- **What is needed**:
The answer is a stretch of the material below, returned exactly: the line containing "(new) DOSDP patterns", the line containing "MAxO is available under [CC-BY 4.0](LICENSE)", and all lines between.

● ● ● ●

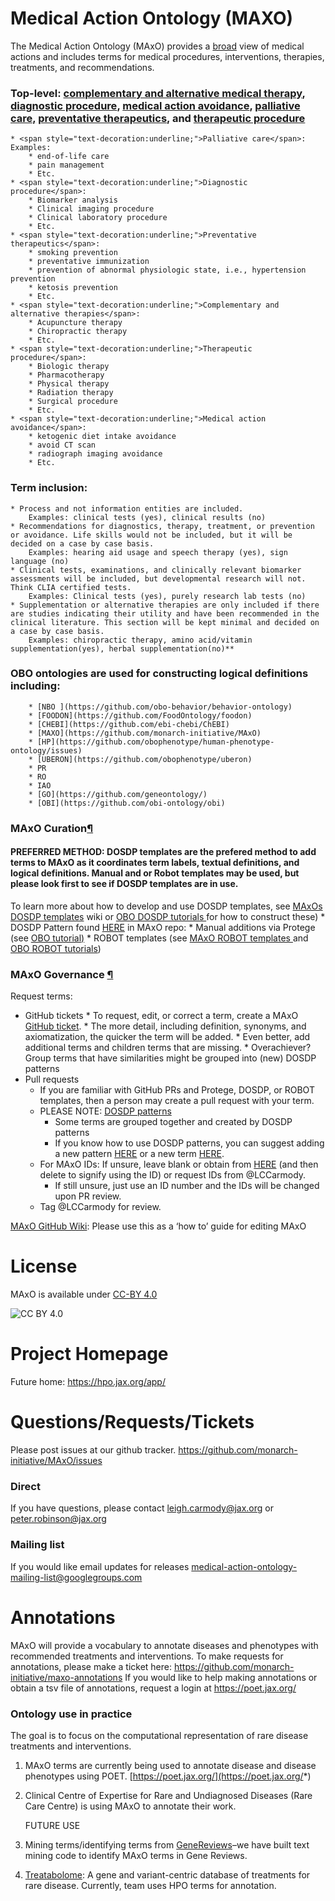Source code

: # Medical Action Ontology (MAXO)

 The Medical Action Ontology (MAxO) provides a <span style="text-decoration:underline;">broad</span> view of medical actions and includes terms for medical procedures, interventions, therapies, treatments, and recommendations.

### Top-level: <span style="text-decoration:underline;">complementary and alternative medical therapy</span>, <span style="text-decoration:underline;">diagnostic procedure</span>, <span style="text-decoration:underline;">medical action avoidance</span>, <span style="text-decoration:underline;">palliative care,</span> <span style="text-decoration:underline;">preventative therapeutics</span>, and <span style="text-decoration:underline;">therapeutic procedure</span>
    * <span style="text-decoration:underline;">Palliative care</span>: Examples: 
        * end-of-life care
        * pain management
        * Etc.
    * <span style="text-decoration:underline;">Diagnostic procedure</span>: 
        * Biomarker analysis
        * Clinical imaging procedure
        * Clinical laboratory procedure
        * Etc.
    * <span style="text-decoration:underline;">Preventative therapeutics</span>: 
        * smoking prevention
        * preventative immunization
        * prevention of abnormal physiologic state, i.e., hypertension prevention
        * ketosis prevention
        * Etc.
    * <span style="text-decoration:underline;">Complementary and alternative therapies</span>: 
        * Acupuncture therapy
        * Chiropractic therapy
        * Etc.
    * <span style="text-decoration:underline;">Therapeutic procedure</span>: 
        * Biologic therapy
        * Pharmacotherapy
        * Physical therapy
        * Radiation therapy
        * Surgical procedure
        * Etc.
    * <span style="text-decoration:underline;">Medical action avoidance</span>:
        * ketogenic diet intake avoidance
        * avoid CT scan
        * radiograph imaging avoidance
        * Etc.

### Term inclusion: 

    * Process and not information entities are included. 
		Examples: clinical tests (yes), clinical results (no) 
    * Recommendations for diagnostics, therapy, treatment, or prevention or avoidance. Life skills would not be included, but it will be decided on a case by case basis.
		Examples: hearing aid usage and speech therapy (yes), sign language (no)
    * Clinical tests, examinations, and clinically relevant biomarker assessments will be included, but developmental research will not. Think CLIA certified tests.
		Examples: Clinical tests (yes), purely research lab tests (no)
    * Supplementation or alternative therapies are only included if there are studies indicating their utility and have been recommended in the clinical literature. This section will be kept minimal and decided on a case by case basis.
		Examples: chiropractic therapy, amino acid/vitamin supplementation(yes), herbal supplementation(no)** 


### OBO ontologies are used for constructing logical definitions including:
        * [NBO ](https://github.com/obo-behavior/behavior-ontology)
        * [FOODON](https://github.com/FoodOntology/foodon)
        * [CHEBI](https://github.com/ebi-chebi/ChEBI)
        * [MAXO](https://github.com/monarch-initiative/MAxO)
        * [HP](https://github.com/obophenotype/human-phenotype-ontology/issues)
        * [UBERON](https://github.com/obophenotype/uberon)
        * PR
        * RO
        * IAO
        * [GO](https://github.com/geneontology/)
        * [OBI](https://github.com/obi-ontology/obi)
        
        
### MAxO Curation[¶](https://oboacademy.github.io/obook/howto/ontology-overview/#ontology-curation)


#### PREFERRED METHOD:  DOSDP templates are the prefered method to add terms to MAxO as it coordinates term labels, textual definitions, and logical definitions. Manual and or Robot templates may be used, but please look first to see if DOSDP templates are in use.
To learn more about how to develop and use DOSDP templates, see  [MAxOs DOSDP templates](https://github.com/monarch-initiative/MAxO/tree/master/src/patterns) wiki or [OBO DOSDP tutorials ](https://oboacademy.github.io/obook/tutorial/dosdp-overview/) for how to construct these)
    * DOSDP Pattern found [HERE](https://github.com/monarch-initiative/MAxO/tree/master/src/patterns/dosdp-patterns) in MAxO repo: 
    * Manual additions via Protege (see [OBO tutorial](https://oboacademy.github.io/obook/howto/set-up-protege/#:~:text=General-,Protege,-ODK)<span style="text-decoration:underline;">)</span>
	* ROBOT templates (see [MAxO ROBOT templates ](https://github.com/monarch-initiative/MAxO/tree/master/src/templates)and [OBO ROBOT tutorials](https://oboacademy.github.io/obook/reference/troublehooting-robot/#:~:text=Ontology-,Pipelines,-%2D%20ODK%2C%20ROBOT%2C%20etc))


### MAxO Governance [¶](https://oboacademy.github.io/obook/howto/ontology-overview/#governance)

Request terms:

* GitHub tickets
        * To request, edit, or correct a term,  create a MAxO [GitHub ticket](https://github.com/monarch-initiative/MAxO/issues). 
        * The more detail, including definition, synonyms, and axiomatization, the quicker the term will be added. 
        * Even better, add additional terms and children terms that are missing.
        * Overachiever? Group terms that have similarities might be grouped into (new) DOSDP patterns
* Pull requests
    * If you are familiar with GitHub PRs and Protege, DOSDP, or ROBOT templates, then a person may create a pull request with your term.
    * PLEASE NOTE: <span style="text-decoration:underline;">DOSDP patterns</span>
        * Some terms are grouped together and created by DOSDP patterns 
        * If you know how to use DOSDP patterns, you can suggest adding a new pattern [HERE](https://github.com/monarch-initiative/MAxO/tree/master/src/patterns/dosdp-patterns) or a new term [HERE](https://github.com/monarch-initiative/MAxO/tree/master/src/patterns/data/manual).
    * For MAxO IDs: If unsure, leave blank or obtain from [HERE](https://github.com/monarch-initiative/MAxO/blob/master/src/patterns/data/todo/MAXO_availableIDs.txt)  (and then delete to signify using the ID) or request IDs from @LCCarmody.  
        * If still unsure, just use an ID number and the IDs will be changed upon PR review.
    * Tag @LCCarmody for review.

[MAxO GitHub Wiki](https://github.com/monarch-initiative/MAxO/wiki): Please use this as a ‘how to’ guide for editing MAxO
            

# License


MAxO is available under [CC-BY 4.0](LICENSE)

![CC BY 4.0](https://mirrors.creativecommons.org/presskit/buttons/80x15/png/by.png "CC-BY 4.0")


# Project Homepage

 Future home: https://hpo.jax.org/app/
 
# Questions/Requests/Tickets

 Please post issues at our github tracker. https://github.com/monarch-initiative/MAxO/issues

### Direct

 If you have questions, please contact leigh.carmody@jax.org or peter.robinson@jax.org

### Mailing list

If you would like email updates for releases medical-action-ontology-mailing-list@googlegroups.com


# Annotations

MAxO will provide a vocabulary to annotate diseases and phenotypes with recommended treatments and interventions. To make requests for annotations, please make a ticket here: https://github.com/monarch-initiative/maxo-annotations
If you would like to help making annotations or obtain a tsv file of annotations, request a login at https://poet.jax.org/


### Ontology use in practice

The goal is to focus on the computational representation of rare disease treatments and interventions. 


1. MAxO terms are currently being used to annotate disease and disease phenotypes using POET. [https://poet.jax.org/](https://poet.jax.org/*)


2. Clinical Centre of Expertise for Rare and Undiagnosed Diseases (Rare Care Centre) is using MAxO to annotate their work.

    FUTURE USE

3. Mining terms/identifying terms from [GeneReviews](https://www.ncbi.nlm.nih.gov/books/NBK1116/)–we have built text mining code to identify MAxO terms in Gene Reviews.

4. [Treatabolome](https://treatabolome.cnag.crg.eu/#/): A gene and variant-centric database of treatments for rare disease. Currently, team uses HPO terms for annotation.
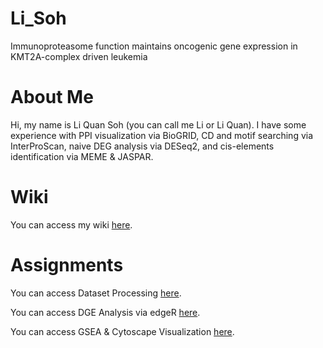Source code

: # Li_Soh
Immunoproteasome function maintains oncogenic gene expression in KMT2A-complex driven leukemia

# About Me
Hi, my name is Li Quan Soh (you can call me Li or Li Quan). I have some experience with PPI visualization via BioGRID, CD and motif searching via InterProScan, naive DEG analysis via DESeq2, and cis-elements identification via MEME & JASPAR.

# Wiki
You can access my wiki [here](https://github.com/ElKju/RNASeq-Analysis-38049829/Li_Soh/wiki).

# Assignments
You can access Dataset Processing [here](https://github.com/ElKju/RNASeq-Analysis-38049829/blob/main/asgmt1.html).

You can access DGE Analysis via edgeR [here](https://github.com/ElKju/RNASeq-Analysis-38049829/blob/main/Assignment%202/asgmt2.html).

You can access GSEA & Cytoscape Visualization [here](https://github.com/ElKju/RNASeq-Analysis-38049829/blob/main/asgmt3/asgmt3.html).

● ● ● ●

- **Answer box**:
        * Overachiever? Group terms that have similarities might be grouped into (new) DOSDP patterns
* Pull requests
    * If you are familiar with GitHub PRs and Protege, DOSDP, or ROBOT templates, then a person may create a pull request with your term.
    * PLEASE NOTE: <span style="text-decoration:underline;">DOSDP patterns</span>
        * Some terms are grouped together and created by DOSDP patterns 
        * If you know how to use DOSDP patterns, you can suggest adding a new pattern [HERE](https://github.com/monarch-initiative/MAxO/tree/master/src/patterns/dosdp-patterns) or a new term [HERE](https://github.com/monarch-initiative/MAxO/tree/master/src/patterns/data/manual).
    * For MAxO IDs: If unsure, leave blank or obtain from [HERE](https://github.com/monarch-initiative/MAxO/blob/master/src/patterns/data/todo/MAXO_availableIDs.txt)  (and then delete to signify using the ID) or request IDs from @LCCarmody.  
        * If still unsure, just use an ID number and the IDs will be changed upon PR review.
    * Tag @LCCarmody for review.

[MAxO GitHub Wiki](https://github.com/monarch-initiative/MAxO/wiki): Please use this as a ‘how to’ guide for editing MAxO
            

# License


MAxO is available under [CC-BY 4.0](LICENSE)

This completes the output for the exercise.